REQUIREMENT. Every entry needs to be duplicated exactly.
START EXCERPTED DATA
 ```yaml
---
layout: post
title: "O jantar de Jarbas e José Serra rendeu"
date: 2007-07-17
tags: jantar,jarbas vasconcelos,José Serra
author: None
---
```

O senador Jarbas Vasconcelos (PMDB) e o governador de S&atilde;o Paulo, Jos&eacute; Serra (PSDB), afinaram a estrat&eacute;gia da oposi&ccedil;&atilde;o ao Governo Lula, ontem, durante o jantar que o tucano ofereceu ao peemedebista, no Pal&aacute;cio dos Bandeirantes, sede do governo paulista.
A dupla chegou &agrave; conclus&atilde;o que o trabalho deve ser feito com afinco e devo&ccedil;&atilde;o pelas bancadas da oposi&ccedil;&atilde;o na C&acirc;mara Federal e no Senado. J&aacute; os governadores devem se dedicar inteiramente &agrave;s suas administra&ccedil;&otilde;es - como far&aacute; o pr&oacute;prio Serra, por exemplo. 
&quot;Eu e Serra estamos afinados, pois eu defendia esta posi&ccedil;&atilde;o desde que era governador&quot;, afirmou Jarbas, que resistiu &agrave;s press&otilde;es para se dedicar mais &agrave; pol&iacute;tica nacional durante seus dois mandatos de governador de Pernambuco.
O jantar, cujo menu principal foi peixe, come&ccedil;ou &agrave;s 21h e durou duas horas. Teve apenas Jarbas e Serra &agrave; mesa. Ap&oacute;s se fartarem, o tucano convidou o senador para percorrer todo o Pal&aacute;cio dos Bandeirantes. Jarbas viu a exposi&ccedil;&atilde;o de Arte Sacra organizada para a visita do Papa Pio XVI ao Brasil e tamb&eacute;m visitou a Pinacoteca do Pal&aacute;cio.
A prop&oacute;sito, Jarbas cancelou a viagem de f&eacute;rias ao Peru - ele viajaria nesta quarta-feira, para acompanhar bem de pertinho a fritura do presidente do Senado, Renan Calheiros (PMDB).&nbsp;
END EXCERPTED DATA
REPLY.
 ```yaml
---
layout: post
title: "O jantar de Jarbas e José Serra rendeu"
date: 2007-07-17
tags: jantar,jarbas vasconcelos,José Serra
author: None
---
```

O senador Jarbas Vasconcelos (PMDB) e o governador de S&atilde;o Paulo, Jos&eacute; Serra (PSDB), afinaram a estrat&eacute;gia da oposi&ccedil;&atilde;o ao Governo Lula, ontem, durante o jantar que o tucano ofereceu ao peemedebista, no Pal&aacute;cio dos Bandeirantes, sede do governo paulista.
A dupla chegou &agrave; conclus&atilde;o que o trabalho deve ser feito com afinco e devo&ccedil;&atilde;o pelas bancadas da oposi&ccedil;&atilde;o na C&acirc;mara Federal e no Senado. J&aacute; os governadores devem se dedicar inteiramente &agrave;s suas administra&ccedil;&otilde;es - como far&aacute; o pr&oacute;prio Serra, por exemplo. 
&quot;Eu e Serra estamos afinados, pois eu defendia esta posi&ccedil;&atilde;o desde que era governador&quot;, afirmou Jarbas, que resistiu &agrave;s press&otilde;es para se dedicar mais &agrave; pol&iacute;tica nacional durante seus dois mandatos de governador de Pernambuco.
O jantar, cujo menu principal foi peixe, come&ccedil;ou &agrave;s 21h e durou duas horas. Teve apenas Jarbas e Serra &agrave; mesa. Ap&oacute;s se fartarem, o tucano convidou o senador para percorrer todo o Pal&aacute;cio dos Bandeirantes. Jarbas viu a exposi&ccedil;&atilde;o de Arte Sacra organizada para a visita do Papa Pio XVI ao Brasil e tamb&eacute;m visitou a Pinacoteca do Pal&aacute;cio.
A prop&oacute;sito, Jarbas cancelou a viagem de f&eacute;rias ao Peru - ele viajaria nesta quarta-feira, para acompanhar bem de pertinho a fritura do presidente do Senado, Renan Calheiros (PMDB).&nbsp;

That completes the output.